Ovarian Cancer Update: FDA Grants Peptide Vaccine Orphan Status


A substantial breakthrough has taken place in the area of cancer treatment studies for ovarian cancer. New research demonstrates great potential for the immunotherpay DPX-Survivac, used to treat women with ovarian cancer. In early studies, patients exhibited great immune response to the therapy, coupled with a low-dose cyclophosphamide. In turn, the FDA has bestowed an orphan drug designation in the immunotherapy.

Dr. Marc Mansour, the chief executive officer of Immunovaccine, has released a statement regarding the up-and-coming vaccine for ovarian cancer. Dr. Mansour stated, “Immunotherapy could change the way we treat all cancers in the future and we plan to continue to study of DPX-Survivac for the treatment of ovarian cancer as well as other solid tumor types and blood cancers.” Furthermore, he mentioned that the designation as an orphan drug for the treatment of ovarian cancer emphasizes the fact that DPX-Survivac may be the solution to the problems that the current treatment regimen cannot address.

In the recent 2015 ASCO Annual Meeting, a phase l/lb study presented the initial data that the doctors were able to gather. The study enrolled 40 patients with either stage III or stage IV ovarian cancer. Out of the 40 patients, 39 of them received treatment with the DPX-Survivac immunotherapy, either with or without the low dose cyclophosphamide. It was noted that all 40 patients have undergone platinum-based chemotherapy with favorable responses to the treatment.

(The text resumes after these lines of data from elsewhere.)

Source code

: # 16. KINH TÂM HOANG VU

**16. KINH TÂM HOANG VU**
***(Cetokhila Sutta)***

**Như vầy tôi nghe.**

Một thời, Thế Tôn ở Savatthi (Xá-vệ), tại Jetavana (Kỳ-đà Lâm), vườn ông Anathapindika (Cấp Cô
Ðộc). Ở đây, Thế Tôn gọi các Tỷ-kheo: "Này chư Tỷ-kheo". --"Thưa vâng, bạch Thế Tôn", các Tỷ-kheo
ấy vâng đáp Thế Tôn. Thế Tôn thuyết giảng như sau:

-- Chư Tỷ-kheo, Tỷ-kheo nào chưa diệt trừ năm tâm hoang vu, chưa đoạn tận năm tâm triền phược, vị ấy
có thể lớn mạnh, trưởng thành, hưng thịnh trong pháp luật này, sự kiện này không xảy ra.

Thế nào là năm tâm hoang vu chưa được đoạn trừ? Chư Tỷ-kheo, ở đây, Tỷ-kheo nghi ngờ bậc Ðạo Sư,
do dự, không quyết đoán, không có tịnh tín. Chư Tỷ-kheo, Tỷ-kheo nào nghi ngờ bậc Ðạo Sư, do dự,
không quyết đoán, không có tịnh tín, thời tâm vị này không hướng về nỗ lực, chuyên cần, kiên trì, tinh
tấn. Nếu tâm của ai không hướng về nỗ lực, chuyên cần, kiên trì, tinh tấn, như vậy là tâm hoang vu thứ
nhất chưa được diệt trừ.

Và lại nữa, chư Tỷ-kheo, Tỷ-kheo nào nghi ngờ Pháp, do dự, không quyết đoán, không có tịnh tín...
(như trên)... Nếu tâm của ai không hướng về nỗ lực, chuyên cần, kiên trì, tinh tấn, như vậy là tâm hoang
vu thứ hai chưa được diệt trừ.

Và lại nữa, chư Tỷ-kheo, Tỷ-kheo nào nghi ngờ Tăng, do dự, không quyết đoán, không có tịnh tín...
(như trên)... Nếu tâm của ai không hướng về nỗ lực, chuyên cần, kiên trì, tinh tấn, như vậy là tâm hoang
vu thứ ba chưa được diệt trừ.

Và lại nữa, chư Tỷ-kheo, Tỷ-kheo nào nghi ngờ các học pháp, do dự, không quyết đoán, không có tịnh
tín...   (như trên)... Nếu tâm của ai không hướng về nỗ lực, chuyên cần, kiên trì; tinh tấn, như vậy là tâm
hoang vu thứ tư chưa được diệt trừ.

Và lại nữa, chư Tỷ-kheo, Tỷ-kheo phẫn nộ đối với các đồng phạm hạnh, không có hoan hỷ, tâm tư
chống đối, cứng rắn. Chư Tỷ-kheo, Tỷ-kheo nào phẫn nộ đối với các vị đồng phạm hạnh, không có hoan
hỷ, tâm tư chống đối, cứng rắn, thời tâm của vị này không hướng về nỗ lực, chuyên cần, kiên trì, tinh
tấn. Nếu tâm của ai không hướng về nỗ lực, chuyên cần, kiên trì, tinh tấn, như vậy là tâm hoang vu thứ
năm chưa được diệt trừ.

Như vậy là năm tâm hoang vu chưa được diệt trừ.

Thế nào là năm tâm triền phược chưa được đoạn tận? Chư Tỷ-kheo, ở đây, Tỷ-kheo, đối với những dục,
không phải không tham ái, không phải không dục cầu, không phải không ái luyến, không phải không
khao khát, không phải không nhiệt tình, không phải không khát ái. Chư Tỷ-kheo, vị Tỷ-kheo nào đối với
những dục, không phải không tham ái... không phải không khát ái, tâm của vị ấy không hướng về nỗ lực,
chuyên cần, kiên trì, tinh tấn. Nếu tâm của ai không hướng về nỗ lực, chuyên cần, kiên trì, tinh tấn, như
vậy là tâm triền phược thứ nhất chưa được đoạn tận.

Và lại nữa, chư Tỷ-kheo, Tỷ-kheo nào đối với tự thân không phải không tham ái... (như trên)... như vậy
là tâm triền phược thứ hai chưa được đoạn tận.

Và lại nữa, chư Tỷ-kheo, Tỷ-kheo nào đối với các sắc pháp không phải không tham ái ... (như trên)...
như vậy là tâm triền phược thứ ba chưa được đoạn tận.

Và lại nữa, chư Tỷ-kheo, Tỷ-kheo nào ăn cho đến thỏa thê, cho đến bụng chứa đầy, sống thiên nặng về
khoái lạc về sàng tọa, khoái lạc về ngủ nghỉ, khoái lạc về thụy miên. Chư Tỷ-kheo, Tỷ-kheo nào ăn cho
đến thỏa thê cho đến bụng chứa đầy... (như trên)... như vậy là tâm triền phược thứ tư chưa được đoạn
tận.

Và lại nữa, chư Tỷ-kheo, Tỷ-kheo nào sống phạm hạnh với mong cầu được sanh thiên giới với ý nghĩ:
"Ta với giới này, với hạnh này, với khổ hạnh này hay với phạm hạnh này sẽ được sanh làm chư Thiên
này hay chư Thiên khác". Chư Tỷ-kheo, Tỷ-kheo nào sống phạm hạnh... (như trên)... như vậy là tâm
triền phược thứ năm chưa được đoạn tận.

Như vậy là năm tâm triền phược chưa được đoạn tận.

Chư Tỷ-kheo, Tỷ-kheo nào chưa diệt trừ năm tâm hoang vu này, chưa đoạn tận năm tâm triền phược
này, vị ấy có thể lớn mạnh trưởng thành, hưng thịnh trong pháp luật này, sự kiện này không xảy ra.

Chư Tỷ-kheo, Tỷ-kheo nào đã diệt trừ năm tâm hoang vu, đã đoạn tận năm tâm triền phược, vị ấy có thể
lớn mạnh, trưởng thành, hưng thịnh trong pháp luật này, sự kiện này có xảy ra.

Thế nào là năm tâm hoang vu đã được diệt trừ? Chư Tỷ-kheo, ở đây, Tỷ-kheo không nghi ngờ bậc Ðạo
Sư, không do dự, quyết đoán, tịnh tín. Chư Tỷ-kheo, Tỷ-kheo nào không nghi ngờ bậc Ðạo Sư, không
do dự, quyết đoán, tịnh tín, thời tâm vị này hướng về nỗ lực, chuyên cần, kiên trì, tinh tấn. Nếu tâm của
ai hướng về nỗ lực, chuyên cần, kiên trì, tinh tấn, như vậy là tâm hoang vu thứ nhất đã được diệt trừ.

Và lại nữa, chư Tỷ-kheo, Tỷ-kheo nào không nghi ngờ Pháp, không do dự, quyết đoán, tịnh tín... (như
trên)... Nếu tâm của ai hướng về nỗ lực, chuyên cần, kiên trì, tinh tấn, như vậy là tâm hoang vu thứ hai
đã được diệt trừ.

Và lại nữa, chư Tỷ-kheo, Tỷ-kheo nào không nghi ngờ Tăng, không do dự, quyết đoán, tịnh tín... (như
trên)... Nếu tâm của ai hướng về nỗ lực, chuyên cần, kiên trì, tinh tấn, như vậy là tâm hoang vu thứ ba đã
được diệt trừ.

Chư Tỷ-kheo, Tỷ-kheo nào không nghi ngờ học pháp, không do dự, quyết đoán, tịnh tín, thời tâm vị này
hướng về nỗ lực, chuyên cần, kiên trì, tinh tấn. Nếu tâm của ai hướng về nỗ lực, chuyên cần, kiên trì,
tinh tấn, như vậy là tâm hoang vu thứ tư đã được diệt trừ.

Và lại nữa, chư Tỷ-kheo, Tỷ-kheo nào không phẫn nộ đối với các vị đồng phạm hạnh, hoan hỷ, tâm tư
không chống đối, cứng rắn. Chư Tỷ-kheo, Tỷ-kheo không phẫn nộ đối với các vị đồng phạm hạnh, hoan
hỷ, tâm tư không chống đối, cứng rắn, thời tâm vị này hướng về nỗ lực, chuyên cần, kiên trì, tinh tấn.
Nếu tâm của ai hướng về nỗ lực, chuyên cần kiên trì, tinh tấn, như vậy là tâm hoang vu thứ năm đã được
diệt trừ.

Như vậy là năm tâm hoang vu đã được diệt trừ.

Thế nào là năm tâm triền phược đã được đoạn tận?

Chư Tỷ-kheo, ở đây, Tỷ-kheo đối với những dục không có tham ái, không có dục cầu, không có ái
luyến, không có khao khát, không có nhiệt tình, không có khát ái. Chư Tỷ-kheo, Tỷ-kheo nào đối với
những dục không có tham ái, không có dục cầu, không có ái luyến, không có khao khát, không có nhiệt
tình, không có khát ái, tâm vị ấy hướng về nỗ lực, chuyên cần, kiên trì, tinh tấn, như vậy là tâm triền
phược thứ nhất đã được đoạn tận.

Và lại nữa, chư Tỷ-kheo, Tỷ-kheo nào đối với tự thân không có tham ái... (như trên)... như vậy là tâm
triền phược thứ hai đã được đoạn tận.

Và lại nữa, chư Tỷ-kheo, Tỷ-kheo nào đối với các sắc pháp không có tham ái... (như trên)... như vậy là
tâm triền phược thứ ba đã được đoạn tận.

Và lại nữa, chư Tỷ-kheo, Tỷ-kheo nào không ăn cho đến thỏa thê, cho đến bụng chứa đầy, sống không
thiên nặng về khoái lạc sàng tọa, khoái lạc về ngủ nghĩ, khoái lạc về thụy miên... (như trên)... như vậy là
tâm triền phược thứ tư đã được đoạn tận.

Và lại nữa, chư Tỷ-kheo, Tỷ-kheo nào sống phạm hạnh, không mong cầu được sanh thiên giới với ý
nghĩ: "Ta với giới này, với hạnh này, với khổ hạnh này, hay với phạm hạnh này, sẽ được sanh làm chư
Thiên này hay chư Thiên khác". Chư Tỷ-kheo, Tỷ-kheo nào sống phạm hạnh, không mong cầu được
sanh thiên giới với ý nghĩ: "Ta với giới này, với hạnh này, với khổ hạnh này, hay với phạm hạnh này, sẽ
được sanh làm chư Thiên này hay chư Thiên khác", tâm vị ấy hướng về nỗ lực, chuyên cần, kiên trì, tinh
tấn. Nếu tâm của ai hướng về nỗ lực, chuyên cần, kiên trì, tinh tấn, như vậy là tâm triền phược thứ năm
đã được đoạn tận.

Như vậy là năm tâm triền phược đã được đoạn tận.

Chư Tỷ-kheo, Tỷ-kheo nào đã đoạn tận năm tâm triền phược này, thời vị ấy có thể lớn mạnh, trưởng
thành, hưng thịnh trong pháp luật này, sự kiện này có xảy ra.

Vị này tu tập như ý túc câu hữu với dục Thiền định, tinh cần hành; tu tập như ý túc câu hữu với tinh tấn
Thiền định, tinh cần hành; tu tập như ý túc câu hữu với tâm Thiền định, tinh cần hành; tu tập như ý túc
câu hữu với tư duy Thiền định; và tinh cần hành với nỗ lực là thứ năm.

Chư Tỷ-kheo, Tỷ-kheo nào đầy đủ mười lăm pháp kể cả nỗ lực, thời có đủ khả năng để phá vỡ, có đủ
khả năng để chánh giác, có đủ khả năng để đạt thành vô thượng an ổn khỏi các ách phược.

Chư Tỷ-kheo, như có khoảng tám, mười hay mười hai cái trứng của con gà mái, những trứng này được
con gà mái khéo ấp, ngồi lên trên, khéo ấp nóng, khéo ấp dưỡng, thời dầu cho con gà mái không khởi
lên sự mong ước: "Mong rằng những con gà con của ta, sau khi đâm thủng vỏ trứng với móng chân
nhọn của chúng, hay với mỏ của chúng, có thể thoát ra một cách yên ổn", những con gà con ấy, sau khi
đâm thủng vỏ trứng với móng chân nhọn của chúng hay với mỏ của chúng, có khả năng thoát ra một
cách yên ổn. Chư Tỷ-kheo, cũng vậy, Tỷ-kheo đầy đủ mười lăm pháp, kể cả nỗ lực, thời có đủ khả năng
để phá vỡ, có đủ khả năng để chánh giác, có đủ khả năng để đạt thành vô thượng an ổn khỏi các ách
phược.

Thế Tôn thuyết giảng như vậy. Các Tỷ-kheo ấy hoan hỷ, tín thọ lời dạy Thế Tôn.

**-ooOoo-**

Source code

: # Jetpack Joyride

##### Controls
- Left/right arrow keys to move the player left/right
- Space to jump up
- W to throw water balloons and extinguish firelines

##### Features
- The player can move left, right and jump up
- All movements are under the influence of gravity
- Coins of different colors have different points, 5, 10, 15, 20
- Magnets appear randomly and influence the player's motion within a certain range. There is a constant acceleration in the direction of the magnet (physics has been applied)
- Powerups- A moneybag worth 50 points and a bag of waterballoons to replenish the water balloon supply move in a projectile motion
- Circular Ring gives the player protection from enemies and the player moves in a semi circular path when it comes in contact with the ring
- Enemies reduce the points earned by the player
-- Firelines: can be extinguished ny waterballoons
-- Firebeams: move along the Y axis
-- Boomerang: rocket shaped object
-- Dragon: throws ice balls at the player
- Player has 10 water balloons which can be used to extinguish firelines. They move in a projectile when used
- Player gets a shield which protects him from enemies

The enrolled patients were between 35 to 77 years of age, with a median age of 60. Out of the 40 patients, 79.5% were in the third stage of the disease. Moreover, 59% of patients continued their treatment in the study right after receiving their first-line of therapy.The patients were separated into six group, with each group containing seven participants. The patients were randomly selected so as to avoid any inaccuracy in the results of the study. One group received the vaccine alone while the remaining 5 groups received the immunotherapy with varying doses of the low-dose cyclophosphamide. The vaccine, DPX-Survivac, was injected subcutaneously in the thigh every three weeks.

The main objective of the study was to assess the safety of the immunotherapy, especially in those patients who wre receiving the combination treatment. The secondary objective was to evaluate how the treatment affected the cell-mediated immunity, as well as the clinical regression through radiologic assessment and CA-125. An in-depth explanation of the findings can be found in the journal, OncoImmunology.

Dr. Neil Berinstein, who is also with the Department of Medicine at the University of Toronto, is the lead author of the OncoImmunology paper. He shared a few thoughts about the results of the study, which were officially released last July. “The future of cancer treatment lies in rationally developing combination immunotherapy that can both generate cancer specific T cells and reduce the cancer-mediated immune inhibitory mechanism,” he said. Dr. Berinstein also mentioned that combining complementary immunotherapies will eventually play a critical role in treating other malignancies.